Batch Nearest Neighbor Search for Video Retrieval

To retrieve similar videos to a query clip from a large database, each video is often represented by a sequence of high- dimensional feature vectors. Typically, given a query video containing m feature vectors, an independent nearest neighbor (NN) search for each feature vector is often first performed. After completing all the NN searches, an overall similarity is then computed, i.e., a single content-based video retrieval usually involves m individual NN searches. Since normally nearby feature vectors in a video are similar, a large number of expensive random disk accesses are expected to repeatedly occur, which crucially affects the overall query performance. Batch nearest neighbor (BNN) search is stated as a batch operation that performs a number of individual NN searches. This paper presents a novel approach towards efficient high-dimensional BNN search called dynamic query ordering (DQO) for advanced optimizations of both I/O and CPU costs.

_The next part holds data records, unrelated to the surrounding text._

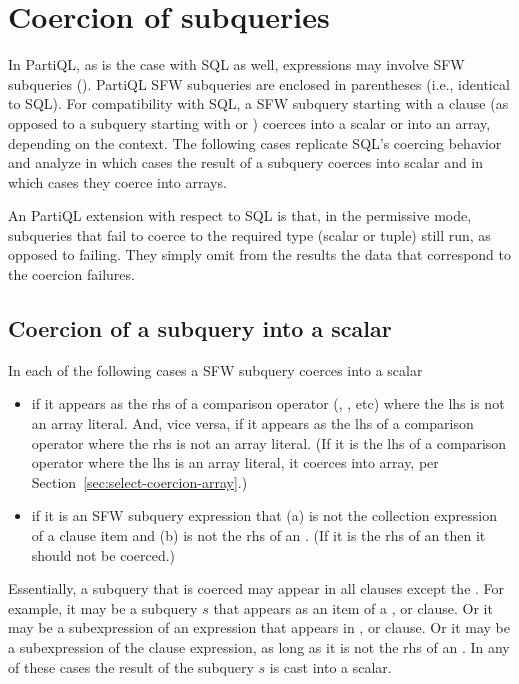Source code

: \section{Coercion of subqueries} 
\label{sec:subquery-coercion}

In PartiQL, as is the case with SQL as well, expressions may involve SFW
subqueries (). PartiQL SFW subqueries are enclosed in
parentheses (i.e., identical to SQL). For compatibility with SQL, a SFW subquery
starting with a  clause (as opposed to a subquery starting with
 or ) coerces into a scalar or into an array,
depending on the context. The following cases replicate SQL's coercing behavior
and analyze in which cases the result of a subquery coerces into scalar and in
which cases they coerce into arrays.

An PartiQL extension with respect to SQL is that, in the permissive mode,
subqueries that fail to coerce to the required type (scalar or tuple) still run,
as opposed to failing. They simply omit from the results the data that
correspond to the coercion failures.

\subsection{Coercion of a  subquery into a scalar}
\label{sec:select-coercion-scalar}
In each of the following cases a SFW subquery coerces into a scalar
\begin{itemize}
\item if it appears as the rhs of a comparison operator (\gt{=}, \gt{>}, etc)
where the lhs is not an array literal. And, vice versa, if it appears as the lhs
of a comparison operator where the rhs is not an array literal. (If it is the
lhs of a comparison operator where the lhs is an array literal, it coerces into
array, per Section~\ref{sec:select-coercion-array}.)
\item if it is an SFW subquery expression that (a) is not the collection
expression of a  clause item and (b) is not the rhs of an . (If
it is the rhs of an  then it should not be coerced.)
\end{itemize}

Essentially, a subquery that is coerced may appear in all clauses except the
. For example, it may be a  subquery $s$ that appears as an
item of a ,  or  clause. Or it may
be a subexpression of an expression that appears in ,  or  clause. Or it may be a subexpression of the
 clause expression, as long as it is not the rhs of an . In any
of these cases the result of the subquery $s$ is cast into a scalar.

Observing the overlapped candidates (or search space) of a pervious query may help to further reduce the candidate sets of subsequent queries, DQO aims at progressively finding a query order such that the common candidates among queries are fully utilized to maximally reduce the total number of candidates. Modelling the candidate set relationship of queries by a candidate overlapping graph (COG), DQO iteratively selects the next query to be executed based on its estimated pruning power to the rest of queries with the dynamically updated COG. Extensive experiments are conducted on real video datasets and show the significance of our BNN query processing strategy.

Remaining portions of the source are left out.